3

I am going through the excellent book "Introduction to Machine Learning with Python," and reading about cross-validation. I can understand how it makes a more efficient use of the data than a typical train-test split, but the book also contains the caveat:

It is important to keep in mind that cross-validation is not a way to build a model that can be applied to new data. Cross-validation does not return a model... multiple models are built internally, but the purpose of cross-validation is only to evaluate how well a given algorithm will generalize when trained on a specific dataset.

So if cross-validation doesn't produce a model, does that mean that after performing cross validation, I need to build a model in the typical method using a train/test set? If so that would imply that my cross-validation scores would typically be higher than my final model's scores, since cross-validation makes a more efficient use of the data.

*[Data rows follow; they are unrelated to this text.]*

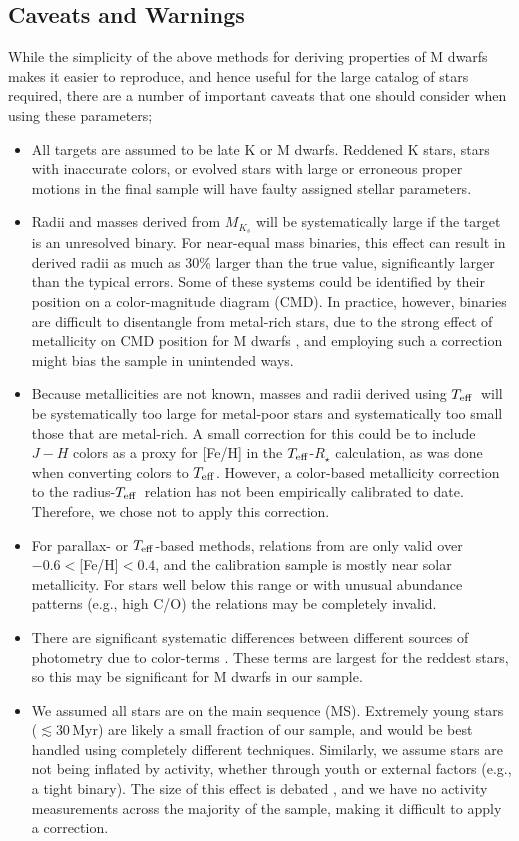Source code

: \documentclass[twocolumn]{aastex62}
\newcommand{\teff}{$T_{\rm eff}$}
\begin{document}
\subsection{Caveats and Warnings}
While the simplicity of the above methods for deriving properties of M dwarfs makes it easier to reproduce, and hence useful for the large catalog of stars required, there are a number of important caveats that one should consider when using these parameters;
\begin{itemize}
    \item All targets are assumed to be late K or M dwarfs. Reddened K stars, stars with inaccurate colors, or evolved stars with large or erroneous proper motions in the final sample will have faulty assigned stellar parameters. 
    \item Radii and masses derived from $M_{K_s}$ will be systematically large if the target is an unresolved binary. For near-equal mass binaries, this effect can result in derived radii as much as 30\% larger than the true value, significantly larger than the typical errors. Some of these systems could be identified by their position on a color-magnitude diagram (CMD). In practice, however, binaries are difficult to disentangle from metal-rich stars, due to the strong effect of metallicity on CMD position for M dwarfs \citep{Johnson2009,Schlaufman2010,Neves2011}, and employing such a correction might bias the sample in unintended ways. 
    \item Because metallicities are not known, masses and radii derived using \teff\ will be systematically too large for metal-poor stars and systematically too small those that are metal-rich. A small correction for this could be to include $J-H$ colors as a proxy for [Fe/H] in the \teff-$R_\star$ calculation, as was done when converting colors to \teff. However, a color-based metallicity correction to the radius-\teff\ relation has not been empirically calibrated to date. Therefore, we chose not to apply this correction.
    \item For parallax- or \teff-based methods, relations from \citet{Mann2015} are only valid over $-0.6<$[Fe/H]$<0.4$, and the \citet{Benedict2016} calibration sample is mostly near solar metallicity. For stars well below this range or with unusual abundance patterns (e.g., high C/O) the relations may be completely invalid. 
    \item There are significant systematic differences between different sources of photometry due to color-terms \citep[][]{Bessell2012, Mann2015b}. These terms are largest for the reddest stars, so this may be significant for M dwarfs in our sample.
    \item We assumed all stars are on the main sequence (MS). Extremely young stars ($\lesssim30$\,Myr) are likely a small fraction of our sample, and would be best handled using completely different techniques. Similarly, we assume stars are not being inflated by activity, whether through youth or external factors (e.g., a tight binary). The size of this effect is debated \citep[e.g.,][]{Kraus2011,Stassun2012,Mann2015,Mann2017b}, and we have no activity measurements across the majority of the sample, making it difficult to apply a correction. 
\end{itemize}
\end{document}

Or is it held that after cross-validation, I can simply train my model against all data without any further test set? That would mean that I've never tested my actual model, so it sounds wrong, but perhaps cross-validation is a valid test since it uses every sample in both training and test? If so it implies that my cross-validation scores would typically be lower than my final model's scores, since only my final model would be trained against all samples.

Stephen
  • 786
  • 1
  • 9
  • 20

2 Answers2

4

Or is it held that after cross-validation, I can simply train my model against all data without any further test set?

Yes - the cross validation is a (more efficient) replacement for that test set.

That would mean that I've never tested my actual model, so it sounds wrong, but perhaps cross-validation is a valid test since it uses every sample in both training and test?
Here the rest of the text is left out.